Ungkapan ini banyak dijadikan rujukan oleh ulama lintas mazhab, misalnya al-Nawawī dalam al-Majmū‘ Sharḥ al-Muhadhdhab (1996) yang menekankan bahwa keragaman pendapat merupakan konsekuensi dari ijtihad yang sah. Pandangan ini menempatkan ikhtilaf sebagai fenomena yang wajar dan bahkan positif selama tidak melahirkan permusuhan. Dalam konteks kekinian, prinsip tersebut menjadi landasan penting untuk mengelola perbedaan pandangan di masyarakat, khususnya dalam isu-isu keagamaan yang sensitif.

Salahsatu cara untuk memutus rantai perdebatan ini adalah dengan meningkatkan literasi dan kesadaran sejarah. Literasi bukan sekadar kemampuan membaca, tetapi juga memahami, mengkritisi, dan menempatkan informasi pada konteksnya. Sementara kesadaran sejarah membantu kita memahami bahwa perbedaan adalah bagian dari proses panjang umat dalam mencari kebenaran. Yusuf al-Qaradawi (w. 2022), dalam al-Sahwah al-Islamiyyah mengingatkan:"Fanatisme mazhab tanpa ilmu adalah kebodohan yang dibungkus kesalehan." Kutipan ini keras, tetapi relevan untuk generasi yang mudah terprovokasi oleh potongan video atau teks tanpa memeriksa sumbernya.

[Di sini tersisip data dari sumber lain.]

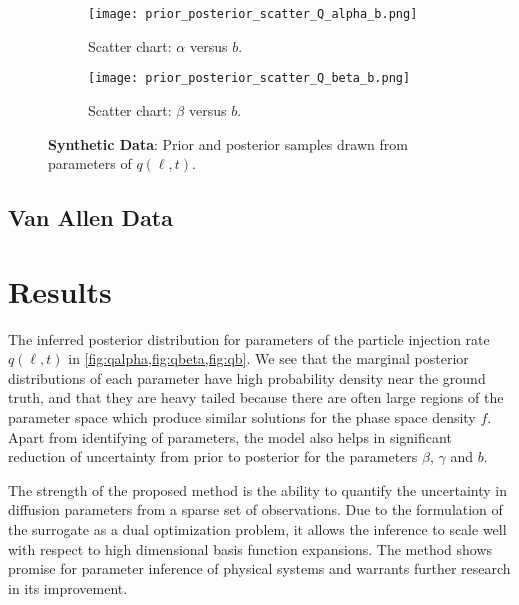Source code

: \begin{figure*}[!htb]
  \centering
  \begin{subfigure}[b]{0.75\textwidth}
    \centering
    \texttt{[image: prior\_posterior\_scatter\_Q\_alpha\_b.png]}
    \caption{ 
      Scatter chart: $\alpha$ versus $b$.  
    }
    \label{fig:alphavsb}
  \end{subfigure}
  \hfill
  \begin{subfigure}[b]{0.75\textwidth}
    \centering
    \texttt{[image: prior\_posterior\_scatter\_Q\_beta\_b.png]}
    \caption{
      Scatter chart: $\beta$ versus $b$.  
    }
    \label{fig:betavsb}
  \end{subfigure}
  \caption{
    \textbf{Synthetic Data}: Prior and posterior samples drawn from parameters of $q(\ell, t)$.
  }
\end{figure*}

\subsection{Van Allen Data}




\section{Results}

The inferred posterior distribution for parameters of the particle injection rate $q(\ell, t)$ in 
\cref{fig:qalpha,fig:qbeta,fig:qb}. We see that the marginal posterior distributions of each 
parameter have high probability density near the ground truth, and that they are heavy tailed 
because there are often large regions of the parameter space which produce similar solutions for 
the phase space density $f$. Apart from identifying of parameters, the model also helps in 
significant reduction of uncertainty from prior to posterior for the parameters $\beta$, 
$\gamma$ and $b$.

The strength of the proposed method is the ability to quantify the uncertainty in diffusion 
parameters from a sparse set of observations. Due to the formulation of the surrogate as a dual 
optimization problem, it allows the inference to scale well with respect to high dimensional basis 
function expansions. The method shows promise for parameter inference of physical systems and 
warrants further research in its improvement.

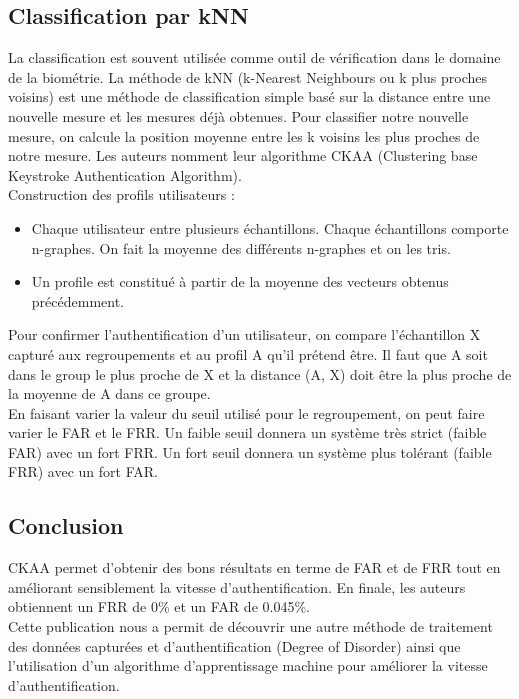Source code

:\subsection{Classification par kNN}

La classification est souvent utilisée comme outil de vérification dans le domaine de la biométrie. La méthode de kNN (k-Nearest Neighbours ou k plus proches voisins) est une méthode de classification simple basé sur la distance entre une nouvelle mesure et les mesures déjà obtenues. Pour classifier notre nouvelle mesure, on calcule la position moyenne entre les k voisins les plus proches de notre mesure. Les auteurs nomment leur algorithme CKAA (Clustering base Keystroke Authentication Algorithm).\\

Construction des profils utilisateurs :\\

\begin{itemize}
  \item Chaque utilisateur entre plusieurs échantillons. Chaque échantillons comporte n-graphes. On fait la moyenne des différents n-graphes et on les tris.
  \item Un profile est constitué à partir de la moyenne des vecteurs obtenus précédemment.\\
\end{itemize}

Pour confirmer l'authentification d'un utilisateur, on compare l'échantillon X capturé aux regroupements et au profil A qu'il prétend être. Il faut que A soit dans le group le plus proche de X et la distance (A, X) doit être la plus proche de la moyenne de A dans ce groupe.\\

En faisant varier la valeur du seuil utilisé pour le regroupement, on peut faire varier le FAR et le FRR. Un faible seuil donnera un système très strict (faible FAR) avec un fort FRR. Un fort seuil donnera un système plus tolérant (faible FRR) avec un fort FAR.

\subsection{Conclusion}

CKAA permet d'obtenir des bons résultats en terme de FAR et de FRR tout en améliorant sensiblement la vitesse d'authentification. En finale, les auteurs obtiennent un FRR de 0\% et un FAR de 0.045\%.\\

Cette publication nous a permit de découvrir une autre méthode de traitement des données capturées et d'authentification (Degree of Disorder) ainsi que l'utilisation d'un algorithme d'apprentissage machine pour améliorer la vitesse d'authentification.
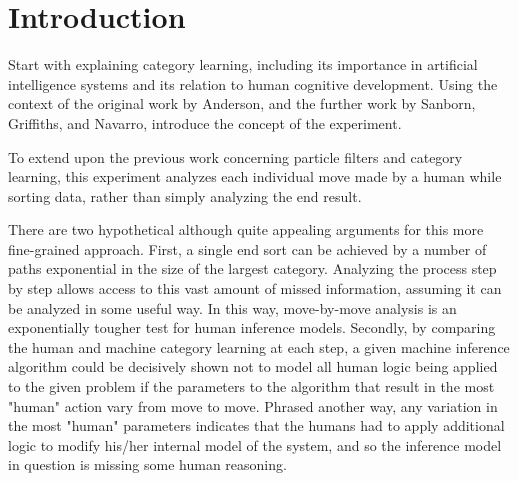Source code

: \section*{Introduction}

Start with explaining category learning, including its importance in artificial
intelligence systems and its relation to human cognitive development. Using the
context of the original work by Anderson, and the further work by Sanborn,
Griffiths, and Navarro, introduce the concept of the experiment.

To extend upon the previous work concerning particle filters and category learning, this experiment analyzes each individual move made by a human while sorting data, rather than simply analyzing the end result.

There are two hypothetical although quite appealing arguments for this more fine-grained approach. First, a single end sort can be achieved by a number of paths exponential in the size of the largest category. Analyzing the process step by step allows access to this vast amount of missed information, assuming it can be analyzed in some useful way. In this way, move-by-move analysis is an exponentially tougher test for human inference models. Secondly, by comparing the human and machine category learning at each step, a given machine inference algorithm could be decisively shown not to model all human logic being applied to the given problem if the parameters to the algorithm that result in the most "human" action vary from move to move. Phrased another way, any variation in the most "human" parameters indicates that the humans had to apply additional logic to modify his/her internal model of the system, and so the inference model in question is missing some human reasoning.
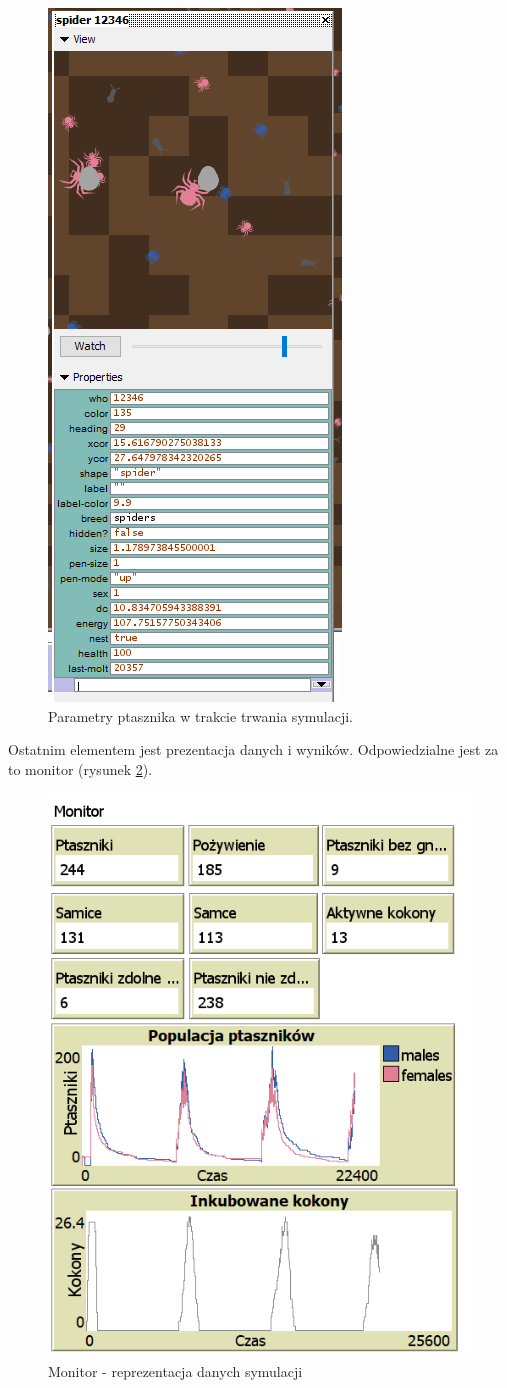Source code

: \documentclass[a4paper,11pt,titlepage]{article}
\begin{document}
\begin{figure}[H]
\centering
\includegraphics[width=.5\columnwidth]{img/spider-params.PNG}
\caption{Parametry ptasznika w trakcie trwania symulacji.}
\label{fig:8}
\end{figure}


Ostatnim elementem jest prezentacja danych i wyników. Odpowiedzialne jest za to monitor (rysunek \ref{fig:2}). 
\begin{figure}[H]
\centering
\includegraphics[width=.5\columnwidth]{img/monitor.PNG}
\caption{Monitor - reprezentacja danych symulacji}
\label{fig:2}
\end{figure}
\end{document}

Sebagai generasi pewaris, sebenarnya generasi sekarang hanya perlu bersikap bijak: membaca sumber primer, memahami konteks, dan menempatkan perbedaan pada posisinya. Masalah khilafiyah bukan untuk dihapus, tetapi untuk dikelola dengan sikap saling menghormati. Sebab, sebagaimana kata al-Nawawi, memahami alasan di balik perbedaan justru membuka jalan menuju hikmah. Kalau tidak, perdebatan itu hanya akan menjadi pengulang sejarah yang buruk, menghidupkan kembali pertentangan lama tanpa pernah belajar mengapa ulama dahulu bisa tetap bersahabat meski berbeda pandangan. Dan mungkin, inilah yang terjadi hari ini, sebuah situasi: "rajin berdebat, tapi malas membaca."

 

Daftar Bacaan

al-Ghazali. (2000). Al-Iqtisad fi al-I‘tiqad (M. M. Abdul Hamid, Ed.). Kairo: Dar al-Ma‘arif. (Karya asli diterbitkan ca. 1095 M).

al-Nawawi. (1996). Al-Majmū‘ Sharḥ al-Muhadhdhab (M. A. al-Mutii, Ed.). Beirut: Dar al-Fikr. (Karya asli diterbitkan ca. 1277 M).

al-Qaradawi, Y. (1993). Al-Sahwah al-Islamiyyah bayna al-Ikhtilaf al-Masyru‘ wa al-Tafarruq al-Madhmum. Kairo: Maktabah Wahbah.

al-Sakhawi. (1985). Al-Maqasid al-Hasanah. Beirut: Dar al-Kutub al-‘Ilmiyyah.

Ibn Ḥazm. (2004). Al-Ihkam fi Usul al-Ahkam. Beirut: Dar al-Afaq al-Jadidah.

Ibn Taymiyyah. (n.d.). Raf‘ al-Malam ‘an al-A’immah al-A‘lam. (Karya asli diterbitkan ca. 1309 M).

Kahneman, D. (2011). Thinking, fast and slow. New York: Farrar, Straus and Giroux.

Madjid, N. (1992). Islam, doktrin, dan peradaban. Jakarta: Paramadina.

Mercier, H., & Sperber, D. (2017). The enigma of reason. Cambridge, MA: Harvard University Press.

Rahman, F. (1982). Islam and modernity: Transformation of an intellectual tradition. Chicago: University of Chicago Press.

Tajfel, H., & Turner, J. C. (1986). The social identity theory of intergroup behavior. Dalam S. Worchel & W. G. Austin (Ed.), Psychology of intergroup relations (hlm. 7–24). Chicago: Nelson-Hall.